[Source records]
• • • •
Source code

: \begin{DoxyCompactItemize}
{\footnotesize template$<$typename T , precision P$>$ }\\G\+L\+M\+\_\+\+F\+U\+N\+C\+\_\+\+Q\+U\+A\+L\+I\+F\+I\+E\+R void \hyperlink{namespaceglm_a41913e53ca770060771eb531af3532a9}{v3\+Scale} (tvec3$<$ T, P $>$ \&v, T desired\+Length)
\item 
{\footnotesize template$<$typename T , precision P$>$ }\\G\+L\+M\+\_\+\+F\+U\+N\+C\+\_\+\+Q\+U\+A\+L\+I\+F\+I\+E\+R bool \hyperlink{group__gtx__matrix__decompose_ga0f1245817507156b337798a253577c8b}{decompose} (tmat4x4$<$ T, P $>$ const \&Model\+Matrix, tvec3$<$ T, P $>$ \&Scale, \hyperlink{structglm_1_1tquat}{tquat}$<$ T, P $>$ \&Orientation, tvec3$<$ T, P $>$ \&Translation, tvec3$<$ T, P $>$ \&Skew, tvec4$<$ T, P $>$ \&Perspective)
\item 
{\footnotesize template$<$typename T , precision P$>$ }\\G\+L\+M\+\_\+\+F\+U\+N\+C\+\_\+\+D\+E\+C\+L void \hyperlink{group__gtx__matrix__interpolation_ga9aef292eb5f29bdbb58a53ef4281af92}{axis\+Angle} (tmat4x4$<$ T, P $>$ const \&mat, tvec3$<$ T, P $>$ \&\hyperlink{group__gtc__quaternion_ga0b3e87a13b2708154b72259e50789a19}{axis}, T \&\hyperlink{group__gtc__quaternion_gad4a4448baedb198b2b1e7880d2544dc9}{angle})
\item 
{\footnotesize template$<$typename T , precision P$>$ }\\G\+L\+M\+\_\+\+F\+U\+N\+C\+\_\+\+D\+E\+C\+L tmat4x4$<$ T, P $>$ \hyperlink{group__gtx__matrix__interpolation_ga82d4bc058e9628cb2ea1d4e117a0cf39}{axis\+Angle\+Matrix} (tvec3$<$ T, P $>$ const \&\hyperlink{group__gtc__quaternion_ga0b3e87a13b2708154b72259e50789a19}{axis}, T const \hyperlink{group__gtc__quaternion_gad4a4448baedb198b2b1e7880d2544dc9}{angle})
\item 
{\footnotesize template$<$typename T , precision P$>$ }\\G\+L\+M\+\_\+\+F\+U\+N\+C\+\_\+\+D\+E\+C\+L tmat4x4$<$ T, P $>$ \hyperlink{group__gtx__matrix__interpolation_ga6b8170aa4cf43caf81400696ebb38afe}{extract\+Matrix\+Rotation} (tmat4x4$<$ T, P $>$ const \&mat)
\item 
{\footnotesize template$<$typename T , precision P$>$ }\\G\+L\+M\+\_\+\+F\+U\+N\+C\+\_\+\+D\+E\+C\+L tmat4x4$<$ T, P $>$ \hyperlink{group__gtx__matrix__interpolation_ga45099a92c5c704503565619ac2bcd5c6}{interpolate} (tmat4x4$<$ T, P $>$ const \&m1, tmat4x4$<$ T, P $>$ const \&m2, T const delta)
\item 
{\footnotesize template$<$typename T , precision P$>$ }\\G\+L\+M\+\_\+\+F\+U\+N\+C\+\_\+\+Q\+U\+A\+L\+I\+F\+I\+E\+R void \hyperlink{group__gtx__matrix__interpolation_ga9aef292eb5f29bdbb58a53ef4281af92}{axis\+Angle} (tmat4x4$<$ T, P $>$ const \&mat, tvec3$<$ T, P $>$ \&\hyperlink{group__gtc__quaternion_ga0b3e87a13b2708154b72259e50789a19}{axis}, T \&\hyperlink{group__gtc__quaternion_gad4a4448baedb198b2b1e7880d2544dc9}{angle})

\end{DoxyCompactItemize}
• • • •
Task goal:
Reproduce the preceding entries exactly and completely.

Expected output:
Source code

: \begin{DoxyCompactItemize}
{\footnotesize template$<$typename T , precision P$>$ }\\G\+L\+M\+\_\+\+F\+U\+N\+C\+\_\+\+Q\+U\+A\+L\+I\+F\+I\+E\+R void \hyperlink{namespaceglm_a41913e53ca770060771eb531af3532a9}{v3\+Scale} (tvec3$<$ T, P $>$ \&v, T desired\+Length)
\item 
{\footnotesize template$<$typename T , precision P$>$ }\\G\+L\+M\+\_\+\+F\+U\+N\+C\+\_\+\+Q\+U\+A\+L\+I\+F\+I\+E\+R bool \hyperlink{group__gtx__matrix__decompose_ga0f1245817507156b337798a253577c8b}{decompose} (tmat4x4$<$ T, P $>$ const \&Model\+Matrix, tvec3$<$ T, P $>$ \&Scale, \hyperlink{structglm_1_1tquat}{tquat}$<$ T, P $>$ \&Orientation, tvec3$<$ T, P $>$ \&Translation, tvec3$<$ T, P $>$ \&Skew, tvec4$<$ T, P $>$ \&Perspective)
\item 
{\footnotesize template$<$typename T , precision P$>$ }\\G\+L\+M\+\_\+\+F\+U\+N\+C\+\_\+\+D\+E\+C\+L void \hyperlink{group__gtx__matrix__interpolation_ga9aef292eb5f29bdbb58a53ef4281af92}{axis\+Angle} (tmat4x4$<$ T, P $>$ const \&mat, tvec3$<$ T, P $>$ \&\hyperlink{group__gtc__quaternion_ga0b3e87a13b2708154b72259e50789a19}{axis}, T \&\hyperlink{group__gtc__quaternion_gad4a4448baedb198b2b1e7880d2544dc9}{angle})
\item 
{\footnotesize template$<$typename T , precision P$>$ }\\G\+L\+M\+\_\+\+F\+U\+N\+C\+\_\+\+D\+E\+C\+L tmat4x4$<$ T, P $>$ \hyperlink{group__gtx__matrix__interpolation_ga82d4bc058e9628cb2ea1d4e117a0cf39}{axis\+Angle\+Matrix} (tvec3$<$ T, P $>$ const \&\hyperlink{group__gtc__quaternion_ga0b3e87a13b2708154b72259e50789a19}{axis}, T const \hyperlink{group__gtc__quaternion_gad4a4448baedb198b2b1e7880d2544dc9}{angle})
\item 
{\footnotesize template$<$typename T , precision P$>$ }\\G\+L\+M\+\_\+\+F\+U\+N\+C\+\_\+\+D\+E\+C\+L tmat4x4$<$ T, P $>$ \hyperlink{group__gtx__matrix__interpolation_ga6b8170aa4cf43caf81400696ebb38afe}{extract\+Matrix\+Rotation} (tmat4x4$<$ T, P $>$ const \&mat)
\item 
{\footnotesize template$<$typename T , precision P$>$ }\\G\+L\+M\+\_\+\+F\+U\+N\+C\+\_\+\+D\+E\+C\+L tmat4x4$<$ T, P $>$ \hyperlink{group__gtx__matrix__interpolation_ga45099a92c5c704503565619ac2bcd5c6}{interpolate} (tmat4x4$<$ T, P $>$ const \&m1, tmat4x4$<$ T, P $>$ const \&m2, T const delta)
\item 
{\footnotesize template$<$typename T , precision P$>$ }\\G\+L\+M\+\_\+\+F\+U\+N\+C\+\_\+\+Q\+U\+A\+L\+I\+F\+I\+E\+R void \hyperlink{group__gtx__matrix__interpolation_ga9aef292eb5f29bdbb58a53ef4281af92}{axis\+Angle} (tmat4x4$<$ T, P $>$ const \&mat, tvec3$<$ T, P $>$ \&\hyperlink{group__gtc__quaternion_ga0b3e87a13b2708154b72259e50789a19}{axis}, T \&\hyperlink{group__gtc__quaternion_gad4a4448baedb198b2b1e7880d2544dc9}{angle})

\end{DoxyCompactItemize}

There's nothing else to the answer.